▶ **PROBLEM**: Reproduce the entries below exactly, but leave the pictures out.
[MATERIAL FOR THIS EXERCISE Boundary: Start]
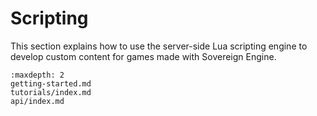 # Scripting

This section explains how to use the server-side Lua scripting engine to
develop custom content for games made with Sovereign Engine.

```{toctree}
:maxdepth: 2
getting-started.md
tutorials/index.md
api/index.md
```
[MATERIAL FOR THIS EXERCISE Boundary: End]
▶ **RESPONSE BELOW**:
 # Scripting

This section explains how to use the server-side Lua scripting engine to
develop custom content for games made with Sovereign Engine.

```{toctree}
:maxdepth: 2
getting-started.md
tutorials/index.md
api/index.md
```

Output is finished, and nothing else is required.